Quantmetry's Winning Methodology: Achieving an 8% Profitable Investment in M6 Forecasting Competition
[latexpage]
We are excited to share our success story in the M6 forecasting competition’s [1] investment category. Our team of Time Series data scientists at Quantmetry developed a winning methodology that not only secured the third prize but also produced an impressive profit of 8% if we had invested according to our strategy.
In this post, we will delve into our winning methodology for both the forecasting and investment components of the competition. Our approach was strategic and rigorous, resulting in a solid investment decision-making process that proved successful in the competition. Join us as we share our takeaways and insights from this exhilarating competition.
Our team of Time Series data scientists at Quantmetry are thrilled to share our success in the M6 forecasting competition. After a year of hard work and dedication, we have secured the third prize in the investment component of the competition. The M6 competition challenges participants to forecast ranks for 100 financial assets and this year’s edition was particularly challenging with a live submission schedule every 4 weeks.
So what is the M6 competition?
The M forecasting competition’s 6th edition challenged more than 160 participating teams to forecast the ranks of 100 financial assets, including stocks and ETFs, in real-time. The competition required participants to submit their predicted values every month according to a specified schedule.
The competition was divided into two components: forecasting and investing. Participants had to submit exactly 12 forecasts, with each submission being required every 4 weeks. The forecasting component required the forecast of the rank probability of each financial asset, with returns in the 1st, 2nd, 3rd, 4th, or 5th quantile. The investment component involved making decisions to invest or not invest based on the forecasting probabilities estimated in the first component.

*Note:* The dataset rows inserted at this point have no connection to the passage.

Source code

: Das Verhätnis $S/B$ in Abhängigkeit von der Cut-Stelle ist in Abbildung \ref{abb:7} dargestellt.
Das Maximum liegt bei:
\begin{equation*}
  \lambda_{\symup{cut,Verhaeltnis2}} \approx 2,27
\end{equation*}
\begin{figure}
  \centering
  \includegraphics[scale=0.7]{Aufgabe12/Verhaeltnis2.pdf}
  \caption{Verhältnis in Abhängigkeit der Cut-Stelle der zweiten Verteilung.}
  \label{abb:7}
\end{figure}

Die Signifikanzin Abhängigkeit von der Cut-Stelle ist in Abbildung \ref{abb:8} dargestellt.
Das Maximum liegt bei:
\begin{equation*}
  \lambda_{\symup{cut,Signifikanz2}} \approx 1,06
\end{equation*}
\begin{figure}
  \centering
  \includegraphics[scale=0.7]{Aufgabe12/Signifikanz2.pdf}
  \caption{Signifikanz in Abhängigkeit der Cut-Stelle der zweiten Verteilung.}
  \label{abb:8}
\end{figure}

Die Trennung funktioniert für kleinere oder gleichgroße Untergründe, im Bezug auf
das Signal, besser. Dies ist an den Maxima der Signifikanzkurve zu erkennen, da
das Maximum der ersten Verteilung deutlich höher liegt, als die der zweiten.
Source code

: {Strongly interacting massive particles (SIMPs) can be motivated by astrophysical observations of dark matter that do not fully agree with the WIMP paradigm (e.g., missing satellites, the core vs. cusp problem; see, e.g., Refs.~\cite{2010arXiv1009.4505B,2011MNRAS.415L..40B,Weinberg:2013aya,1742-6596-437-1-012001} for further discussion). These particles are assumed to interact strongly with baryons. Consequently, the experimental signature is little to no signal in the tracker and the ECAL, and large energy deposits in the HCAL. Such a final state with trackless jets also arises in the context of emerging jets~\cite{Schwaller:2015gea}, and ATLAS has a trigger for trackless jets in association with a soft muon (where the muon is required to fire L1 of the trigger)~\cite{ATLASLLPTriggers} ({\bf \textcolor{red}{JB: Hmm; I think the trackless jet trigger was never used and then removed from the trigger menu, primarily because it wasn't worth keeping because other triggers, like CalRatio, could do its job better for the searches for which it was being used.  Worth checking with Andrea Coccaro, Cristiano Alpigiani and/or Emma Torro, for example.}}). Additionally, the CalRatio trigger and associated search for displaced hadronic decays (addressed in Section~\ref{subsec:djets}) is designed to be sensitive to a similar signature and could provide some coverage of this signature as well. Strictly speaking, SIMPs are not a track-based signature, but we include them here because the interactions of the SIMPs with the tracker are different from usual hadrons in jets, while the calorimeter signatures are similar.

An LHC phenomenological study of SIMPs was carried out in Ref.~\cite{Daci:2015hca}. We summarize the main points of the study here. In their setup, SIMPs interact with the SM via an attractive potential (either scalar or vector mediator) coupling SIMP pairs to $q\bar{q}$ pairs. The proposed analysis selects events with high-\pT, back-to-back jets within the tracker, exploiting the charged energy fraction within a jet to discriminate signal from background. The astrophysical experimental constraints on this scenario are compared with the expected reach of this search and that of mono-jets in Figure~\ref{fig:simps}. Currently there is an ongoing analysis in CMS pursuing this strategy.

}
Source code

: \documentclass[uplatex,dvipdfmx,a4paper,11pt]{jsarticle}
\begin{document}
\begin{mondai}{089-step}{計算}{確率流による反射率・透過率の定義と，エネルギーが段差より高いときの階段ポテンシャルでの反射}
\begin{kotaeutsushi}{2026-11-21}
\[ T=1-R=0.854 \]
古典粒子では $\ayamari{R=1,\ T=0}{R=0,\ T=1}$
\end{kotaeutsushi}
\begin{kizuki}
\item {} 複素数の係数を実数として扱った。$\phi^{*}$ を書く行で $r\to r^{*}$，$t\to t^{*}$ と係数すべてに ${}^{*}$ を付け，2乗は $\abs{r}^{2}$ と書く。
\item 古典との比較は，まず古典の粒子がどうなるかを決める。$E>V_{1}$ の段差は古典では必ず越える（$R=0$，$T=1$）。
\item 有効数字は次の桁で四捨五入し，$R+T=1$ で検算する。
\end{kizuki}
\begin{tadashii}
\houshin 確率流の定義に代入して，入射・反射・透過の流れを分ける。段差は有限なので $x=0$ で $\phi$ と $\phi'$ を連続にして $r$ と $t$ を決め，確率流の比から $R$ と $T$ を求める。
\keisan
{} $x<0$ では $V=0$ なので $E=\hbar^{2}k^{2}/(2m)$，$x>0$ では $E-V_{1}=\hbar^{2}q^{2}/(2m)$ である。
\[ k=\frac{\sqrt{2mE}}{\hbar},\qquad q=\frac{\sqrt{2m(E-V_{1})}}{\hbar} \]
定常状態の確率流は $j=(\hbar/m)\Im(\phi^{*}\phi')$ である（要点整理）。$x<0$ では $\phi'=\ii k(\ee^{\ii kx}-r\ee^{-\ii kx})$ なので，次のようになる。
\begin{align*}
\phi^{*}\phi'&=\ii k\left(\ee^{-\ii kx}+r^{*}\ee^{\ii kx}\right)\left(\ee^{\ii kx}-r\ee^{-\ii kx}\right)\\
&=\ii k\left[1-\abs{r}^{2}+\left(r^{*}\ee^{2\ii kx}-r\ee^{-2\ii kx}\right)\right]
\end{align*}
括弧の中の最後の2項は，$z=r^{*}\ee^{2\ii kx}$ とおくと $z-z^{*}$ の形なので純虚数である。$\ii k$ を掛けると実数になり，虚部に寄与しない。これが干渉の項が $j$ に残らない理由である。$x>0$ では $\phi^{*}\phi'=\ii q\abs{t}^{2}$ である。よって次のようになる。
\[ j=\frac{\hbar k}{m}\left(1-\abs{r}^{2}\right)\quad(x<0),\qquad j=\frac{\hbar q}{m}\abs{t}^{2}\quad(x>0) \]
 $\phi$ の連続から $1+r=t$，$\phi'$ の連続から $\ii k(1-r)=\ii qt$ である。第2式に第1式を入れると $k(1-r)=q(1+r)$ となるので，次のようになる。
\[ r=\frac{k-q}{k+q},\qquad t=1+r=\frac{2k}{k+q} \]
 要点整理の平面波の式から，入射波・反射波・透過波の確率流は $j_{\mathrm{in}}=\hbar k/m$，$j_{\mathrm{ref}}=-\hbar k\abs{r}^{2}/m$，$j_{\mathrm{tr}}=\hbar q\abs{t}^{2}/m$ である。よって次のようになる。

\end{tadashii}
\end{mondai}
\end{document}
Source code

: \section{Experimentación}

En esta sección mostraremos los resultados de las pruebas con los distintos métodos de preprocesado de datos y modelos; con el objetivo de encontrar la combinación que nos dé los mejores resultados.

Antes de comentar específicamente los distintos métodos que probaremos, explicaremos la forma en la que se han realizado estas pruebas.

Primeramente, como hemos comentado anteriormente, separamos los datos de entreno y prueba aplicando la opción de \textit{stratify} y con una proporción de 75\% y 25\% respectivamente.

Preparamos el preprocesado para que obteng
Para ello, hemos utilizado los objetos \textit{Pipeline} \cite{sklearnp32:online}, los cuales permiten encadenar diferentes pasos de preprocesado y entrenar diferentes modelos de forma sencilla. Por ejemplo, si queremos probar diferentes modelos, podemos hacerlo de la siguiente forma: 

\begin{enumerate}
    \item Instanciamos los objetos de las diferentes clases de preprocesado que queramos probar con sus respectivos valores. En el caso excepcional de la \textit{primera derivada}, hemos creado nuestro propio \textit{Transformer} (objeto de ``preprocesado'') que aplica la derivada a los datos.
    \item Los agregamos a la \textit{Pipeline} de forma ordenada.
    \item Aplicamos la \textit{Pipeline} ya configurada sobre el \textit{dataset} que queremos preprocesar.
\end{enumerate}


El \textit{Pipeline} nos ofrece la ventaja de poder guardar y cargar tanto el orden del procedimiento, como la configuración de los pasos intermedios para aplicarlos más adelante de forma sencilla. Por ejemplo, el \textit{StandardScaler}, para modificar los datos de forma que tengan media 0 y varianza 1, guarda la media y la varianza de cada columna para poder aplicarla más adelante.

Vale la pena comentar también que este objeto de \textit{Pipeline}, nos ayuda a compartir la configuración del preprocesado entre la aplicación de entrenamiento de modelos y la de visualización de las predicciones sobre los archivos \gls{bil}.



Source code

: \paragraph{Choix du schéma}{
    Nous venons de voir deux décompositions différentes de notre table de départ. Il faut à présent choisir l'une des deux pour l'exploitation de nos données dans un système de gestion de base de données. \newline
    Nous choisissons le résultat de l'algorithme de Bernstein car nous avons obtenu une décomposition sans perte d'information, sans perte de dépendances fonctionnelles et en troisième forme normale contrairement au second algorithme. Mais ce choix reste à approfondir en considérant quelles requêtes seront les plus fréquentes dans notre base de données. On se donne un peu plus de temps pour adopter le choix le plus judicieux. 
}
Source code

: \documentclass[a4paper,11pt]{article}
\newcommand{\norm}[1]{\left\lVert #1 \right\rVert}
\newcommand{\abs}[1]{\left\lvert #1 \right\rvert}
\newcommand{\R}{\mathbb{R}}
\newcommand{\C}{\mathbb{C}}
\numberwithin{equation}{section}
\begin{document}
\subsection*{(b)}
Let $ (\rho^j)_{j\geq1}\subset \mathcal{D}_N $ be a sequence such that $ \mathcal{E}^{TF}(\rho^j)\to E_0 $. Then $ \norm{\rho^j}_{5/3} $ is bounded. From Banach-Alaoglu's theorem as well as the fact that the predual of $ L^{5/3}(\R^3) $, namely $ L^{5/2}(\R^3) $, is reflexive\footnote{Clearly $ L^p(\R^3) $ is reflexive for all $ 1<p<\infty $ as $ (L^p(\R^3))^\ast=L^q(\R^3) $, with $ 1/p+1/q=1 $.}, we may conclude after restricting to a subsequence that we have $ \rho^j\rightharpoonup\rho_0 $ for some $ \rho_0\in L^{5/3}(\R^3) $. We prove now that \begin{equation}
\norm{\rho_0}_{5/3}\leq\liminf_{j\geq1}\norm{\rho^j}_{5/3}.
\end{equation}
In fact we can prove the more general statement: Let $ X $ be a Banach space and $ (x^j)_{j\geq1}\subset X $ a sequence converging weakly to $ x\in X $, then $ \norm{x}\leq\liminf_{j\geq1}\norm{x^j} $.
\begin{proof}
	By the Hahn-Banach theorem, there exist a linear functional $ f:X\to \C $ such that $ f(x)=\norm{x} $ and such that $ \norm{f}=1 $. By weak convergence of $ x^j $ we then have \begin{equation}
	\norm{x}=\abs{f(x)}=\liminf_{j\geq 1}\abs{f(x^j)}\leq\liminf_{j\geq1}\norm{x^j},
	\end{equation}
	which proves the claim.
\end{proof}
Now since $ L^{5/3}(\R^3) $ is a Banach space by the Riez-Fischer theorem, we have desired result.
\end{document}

In this post, we will provide a summary of:
- Explaining the forecasting component
- Our approach for tackling the forecasting component
- Explaining investment component
- Our approach for tackling the investment component
- Takeaways
Let’s start!
(if you already know the guidelines [2] of the competition you can skip part 1 and 3 😉 )
1. Explaining the forecasting component
In this section, we will explain in detail the objective of this component.
The objective is to submit the rank probability of each of 100 assets monthly.
These 100 assets represent:
- 50 stocks from the Standard and Poor’s (S&P) 500 index
- 50 international exchange-traded funds (ETFs)
The 50 stocks and 50 ETFs are selected such that they are broadly representative of the global market.
The stocks represent several sectors (Financial, industrial, health care, technology, real estate, consumers good and energy) and the ETFs represents Equities, Fixed Income, commodities in different markers.
We will start by explaining step by step how to estimate the rank probability of each asset.
Step 1: For each asset, predict the stock return in 4 weeks.
Figure 2 shows the value to predict, as well the values that we can use to estimate this prediction. Noting that we can use all the historical data we want, and not exclusively those of the asset we want to predict.
The value to predict is the asset percentage change (stock return):
\[
stock\;return = \frac{Price_{J+28} – Price_J}{Price_{J}} \times 100
\]
Step 2: Now we have the predictions of stock return of each of the 100 assets, we will sort them from smallest to largest according to the values.
The 20 assets with the smallest values (worst performing) will be in rank 1.
- The second 20 assets with the smallest values will be in rank 2.
- The third 20 assets with the smallest values will be in rank 3.
- The fourth 20 assets with the smallest values will be in rank 4.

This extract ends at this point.